The reports of sexual abuse span decades - from the 1980s to 2017, when the facility closed, and ranges from inappropriate touching, to rape.

"It's absolutely systemic and a pattern of abuse, and it's really a sad testament to the fact that the folks who were working in these facilities saw an opportunity to take advantage of children who were vulnerable and who were in a position that they couldn’t voice or advocate for themselves at that time, and really couldn’t until this Act was passed.”

The act Natale references is the Maryland Child Victims Act signed into law in 2023. It allows survivors to file retroactive lawsuits, even if their claims already expired under an existing statute of limitations. The victims in these cases were kids when the abuse allegedly happened, and now range in age from 25 to 55.

The attorneys bringing forth these cases say this wasn't just one bad apple abusing kids and getting away with it; rather it was many staff members, including guards, counselors, priests, and nuns.

The victims report being drugged to make it easier to manipulate and abuse them. According to the lawsuit, the abusers were able to get the kids alone often; for example, under the pretext of a "wellness check" in their rooms, or by bringing them to the chapel to pray with them.

The victims say the abusers bribed them with gifts like food, clothing, or special privileges, then threatened them to stay quiet by saying things like - if you tell anyone, you'll be placed in solitary confinement, you'll be forced to stay here longer, or you'll be moved to another facility where your mom can't visit you.

On some occasions where kids did report their abuse to staff members, nothing was done. There were three incidents listed in the two suits where staff members were fired after abuse was reported. In desperate attempts to escape the abuse, some victims say they resorted to self-harm. Others ran away.

"It's really head-scratching in the sense that - there's evidence that the state knew there were problems at this facility, at Good Shepherd. They issued different edicts like moratoriums and warnings and limitations on this facility when they found out about certain abuses occurring, but yet they didn't do enough to stop the abuses, they didn't do enough to intervene to stop children from going there,” Natale said. “It really is a question that probably doesn’t have an answer, but why did they allow children to keep going there when they knew of those abuses?”

The three departments named in the license released the following joint statement:

"The State has not been served with the lawsuit yet. However, the Departments of Health, Human Services, and Juvenile Services work to ensure the safety and well-being of all children and youth placed in state care. We take allegations of sexual abuse of children in our care seriously.”

The lawsuits argue -- this was not an isolated incident but part of a culture of abuse, both at this facility and other juvenile detention facilities across the state.

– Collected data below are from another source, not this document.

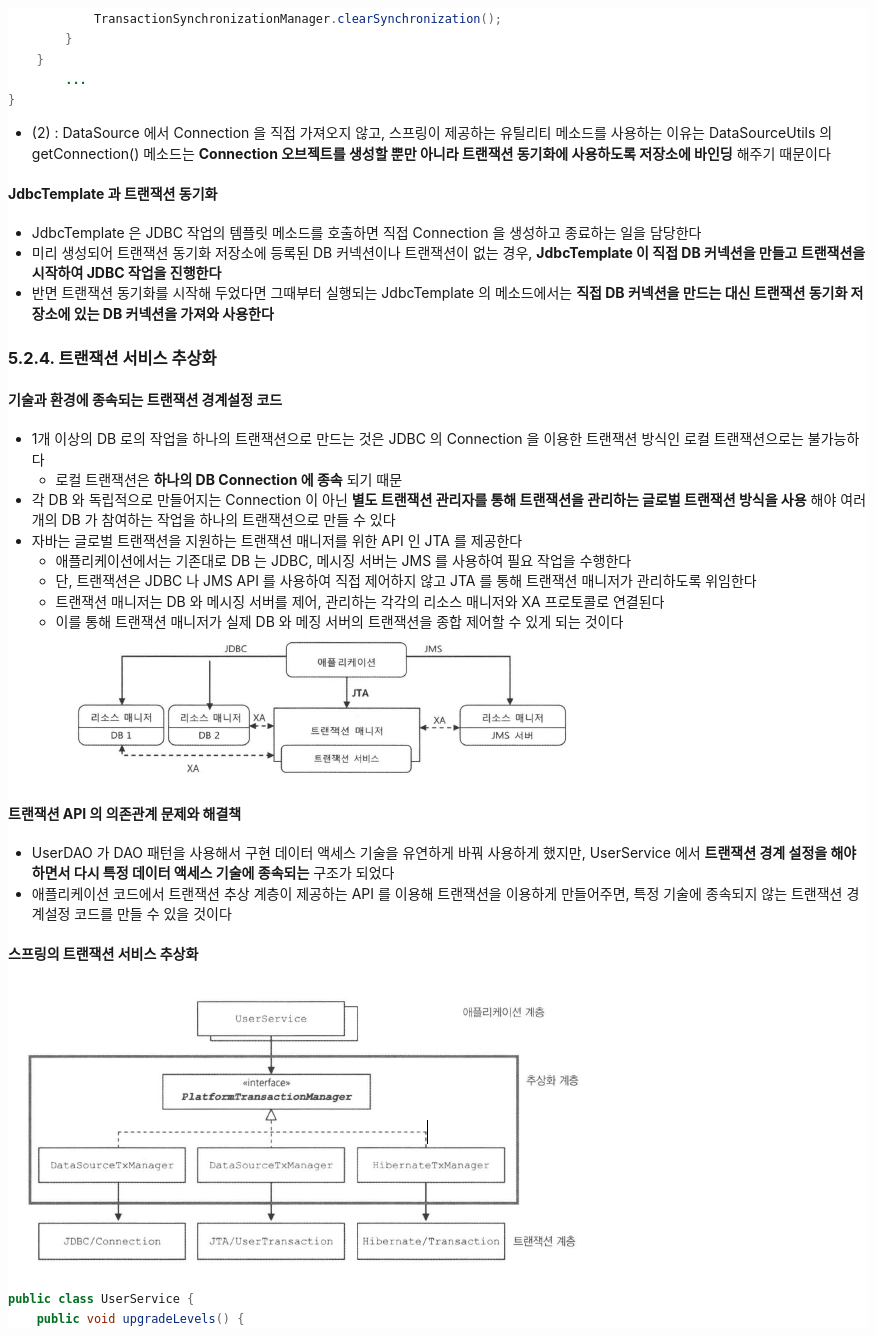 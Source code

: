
 ```java
            TransactionSynchronizationManager.clearSynchronization();
        }
    }
		...
}
```
- (2) : DataSource 에서 Connection 을 직접 가져오지 않고, 스프링이 제공하는 유틸리티 메소드를 사용하는 이유는 DataSourceUtils 의 getConnection() 메소드는 **Connection 오브젝트를 생성할 뿐만 아니라 트랜잭션 동기화에 사용하도록 저장소에 바인딩** 해주기 때문이다

#### JdbcTemplate 과 트랜잭션 동기화
- JdbcTemplate 은 JDBC 작업의 템플릿 메소드를 호출하면 직접 Connection 을 생성하고 종료하는 일을 담당한다
- 미리 생성되어 트랜잭션 동기화 저장소에 등록된 DB 커넥션이나 트랜잭션이 없는 경우, **JdbcTemplate 이 직접 DB 커넥션을 만들고 트랜잭션을 시작하여 JDBC 작업을 진행한다**
- 반면 트랜잭션 동기화를 시작해 두었다면 그때부터 실행되는 JdbcTemplate 의 메소드에서는 **직접 DB 커넥션을 만드는 대신 트랜잭션 동기화 저장소에 있는 DB 커넥션을 가져와 사용한다**

### 5.2.4. 트랜잭션 서비스 추상화
#### 기술과 환경에 종속되는 트랜잭션 경계설정 코드
- 1개 이상의 DB 로의 작업을 하나의 트랜잭션으로 만드는 것은 JDBC 의 Connection 을 이용한 트랜잭션 방식인 로컬 트랜잭션으로는 불가능하다
  - 로컬 트랜잭션은 **하나의 DB Connection 에 종속** 되기 때문
- 각 DB 와 독립적으로 만들어지는 Connection 이 아닌 **별도 트랜잭션 관리자를 통해 트랜잭션을 관리하는 글로벌 트랜잭션 방식을 사용** 해야 여러 개의 DB 가 참여하는 작업을 하나의 트랜잭션으로 만들 수 있다
- 자바는 글로벌 트랜잭션을 지원하는 트랜잭션 매니저를 위한 API 인 JTA 를 제공한다
  - 애플리케이션에서는 기존대로 DB 는 JDBC, 메시징 서버는 JMS 를 사용하여 필요 작업을 수행한다
  - 단, 트랜잭션은 JDBC 나 JMS API 를 사용하여 직접 제어하지 않고 JTA 를 통해 트랜잭션 매니저가 관리하도록 위임한다
  - 트랜잭션 매니저는 DB 와 메시징 서버를 제어, 관리하는 각각의 리소스 매니저와 XA 프로토콜로 연결된다
  - 이를 통해 트랜잭션 매니저가 실제 DB 와 메징 서버의 트랜잭션을 종합 제어할 수 있게 되는 것이다
![alt text](image-1.png)

#### 트랜잭션 API 의 의존관계 문제와 해결책
- UserDAO 가 DAO 패턴을 사용해서 구현 데이터 액세스 기술을 유연하게 바꿔 사용하게 했지만, UserService 에서 **트랜잭션 경계 설정을 해야하면서 다시 특정 데이터 액세스 기술에 종속되는** 구조가 되었다
- 애플리케이션 코드에서 트랜잭션 추상 계층이 제공하는 API 를 이용해 트랜잭션을 이용하게 만들어주면, 특정 기술에 종속되지 않는 트랜잭션 경계설정 코드를 만들 수 있을 것이다

#### 스프링의 트랜잭션 서비스 추상화
![alt text](image-2.png)
```java
public class UserService {
    public void upgradeLevels() {
```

The suit filed on behalf of the 13 individuals who stayed at Good Shepherd says: "Some of the Plaintiffs were also confined and abused at other facilities run by the State. Similar abuse of children at Maryland’s juvenile detention facilities continues to this day.”

The suits accuse the state agencies of negligent hiring, training and education, and supervision at their facilities.

"Despite knowing of the history and high risk of sexual abuse against children by Defendants’ facility staff, Defendants recklessly disregarded those risks and failed to enact new policies or enforce existing policies intended to protect children from sexual abuse by Defendants’ facility staff. Despite knowing of the high risk of sexual abuse of children at Defendants’ facilities, Defendants cultivated a culture that enabled facility staff to prey on children’s vulnerabilities and deliberately disregarded a widespread practice of facility staff abusing children, or condoning abuse of children,” the suit filed Slater, Slater, and Schulman claims.

Natale says his office is working with more than 500 clients who have reported abuse at different juvenile detention facilities in Maryland. He says more lawsuits are coming.